### Task description
Leave out the pictures, then output the lines of the records below from the first through the one containing "- ORM : JPA<br>".
——
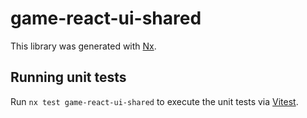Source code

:# game-react-ui-shared

This library was generated with [Nx](https://nx.dev).

## Running unit tests

Run `nx test game-react-ui-shared` to execute the unit tests via [Vitest](https://vitest.dev/).
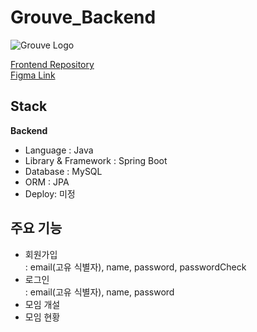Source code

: # Grouve_Backend

![Grouve Logo](https://github.com/user-attachments/assets/02957aa3-dae4-43d9-95e2-d045421d4a59)


[Frontend Repository](https://github.com/AGORA-WEB-GROUVE/Grouve_Front.git) <br>
[Figma Link](https://www.figma.com/design/vxUqWYAGdnvswajPDx2vaz/%EC%95%84%EA%B3%A0%EB%9D%BC-%EC%9B%B9-2%EC%B0%A8-%EC%A0%95%EB%A6%AC?node-id=0-1&t=013ajJSpvhyGBLDs-1)

## Stack
**Backend**

- Language : Java <br>
- Library & Framework : Spring Boot<br>
- Database : MySQL <br>
- ORM : JPA<br>
- Deploy: 미정 <br>

## 주요 기능
- 회원가입<br>
  : email(고유 식별자), name, password, passwordCheck
- 로그인<br>
  : email(고유 식별자), name, password
- 모임 개설
- 모임 현황
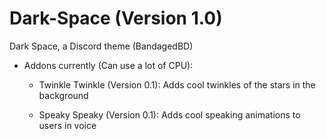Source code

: # Dark-Space (Version 1.0)
Dark Space, a Discord theme (BandagedBD)

  * Addons currently (Can use a lot of CPU):
    - Twinkle Twinkle (Version 0.1):
        Adds cool twinkles of the stars in the background
    
    - Speaky Speaky (Version 0.1):
        Adds cool speaking animations to users in voice
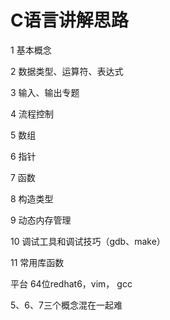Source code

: # C语言讲解思路

1 基本概念

2 数据类型、运算符、表达式

3 输入、输出专题

4 流程控制

5 数组

6 指针

7 函数

8 构造类型

9 动态内存管理

10 调试工具和调试技巧（gdb、make）

11 常用库函数

平台 64位redhat6，vim， gcc

5、6、7三个概念混在一起难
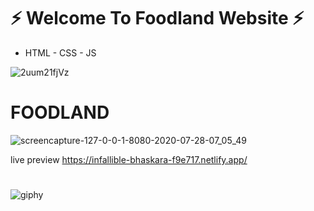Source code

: # ⚡️ Welcome To Foodland Website ⚡️
 - HTML - CSS - JS
 
![2uum21fjVz](https://user-images.githubusercontent.com/49618856/88632276-a8ec4000-d0b3-11ea-815d-17b19c3ee685.gif)

 
 # FOODLAND
![screencapture-127-0-0-1-8080-2020-07-28-07_05_49](https://user-images.githubusercontent.com/49618856/88629952-3332a500-d0b0-11ea-92b4-0f4a3c91bce8.png)


 live preview
https://infallible-bhaskara-f9e717.netlify.app/

#
![giphy](https://user-images.githubusercontent.com/49618856/88633291-1187ec80-d0b5-11ea-9d42-b05fa3d259a3.gif)
#
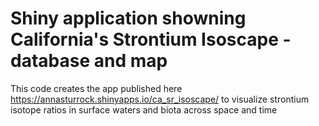 # Shiny application showning California's Strontium Isoscape - database and map
This code creates the app published here https://annasturrock.shinyapps.io/ca_sr_isoscape/
to visualize strontium isotope ratios in surface waters and biota across space and time
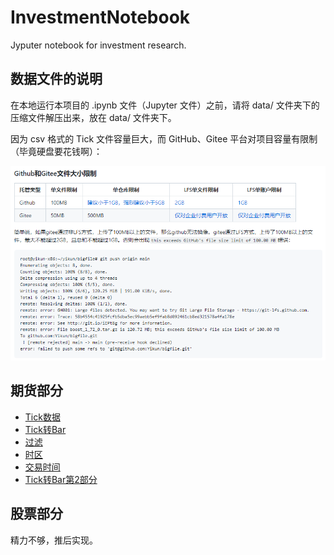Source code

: # InvestmentNotebook

Jyputer notebook for investment research.


## 数据文件的说明

在本地运行本项目的 .ipynb 文件（Jupyter 文件）之前，请将 data/ 文件夹下的压缩文件解压出来，放在 data/ 文件夹下。

因为 csv 格式的 Tick 文件容量巨大，而 GitHub、Gitee 平台对项目容量有限制（毕竟硬盘要花钱啊）：

![平台对项目容量的限制](docs/large_file.png)


## 期货部分

- [Tick数据](tick_data.ipynb)
- [Tick转Bar](tick2bar.ipynb)
- [过滤](filter.ipynb)
- [时区](timezone.ipynb)
- [交易时间](trading_time.ipynb)
- [Tick转Bar第2部分](tick2bar_completed.ipynb)


## 股票部分

精力不够，推后实现。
——
### Solved exercise
Source code

:# game-react-ui-shared

This library was generated with [Nx](https://nx.dev).

## Running unit tests

Run `nx test game-react-ui-shared` to execute the unit tests via [Vitest](https://vitest.dev/).
Source code

: # Grouve_Backend

![Grouve Logo](https://github.com/user-attachments/assets/02957aa3-dae4-43d9-95e2-d045421d4a59)


[Frontend Repository](https://github.com/AGORA-WEB-GROUVE/Grouve_Front.git) <br>
[Figma Link](https://www.figma.com/design/vxUqWYAGdnvswajPDx2vaz/%EC%95%84%EA%B3%A0%EB%9D%BC-%EC%9B%B9-2%EC%B0%A8-%EC%A0%95%EB%A6%AC?node-id=0-1&t=013ajJSpvhyGBLDs-1)

## Stack
**Backend**

- Language : Java <br>
- Library & Framework : Spring Boot<br>
- Database : MySQL <br>
- ORM : JPA<br>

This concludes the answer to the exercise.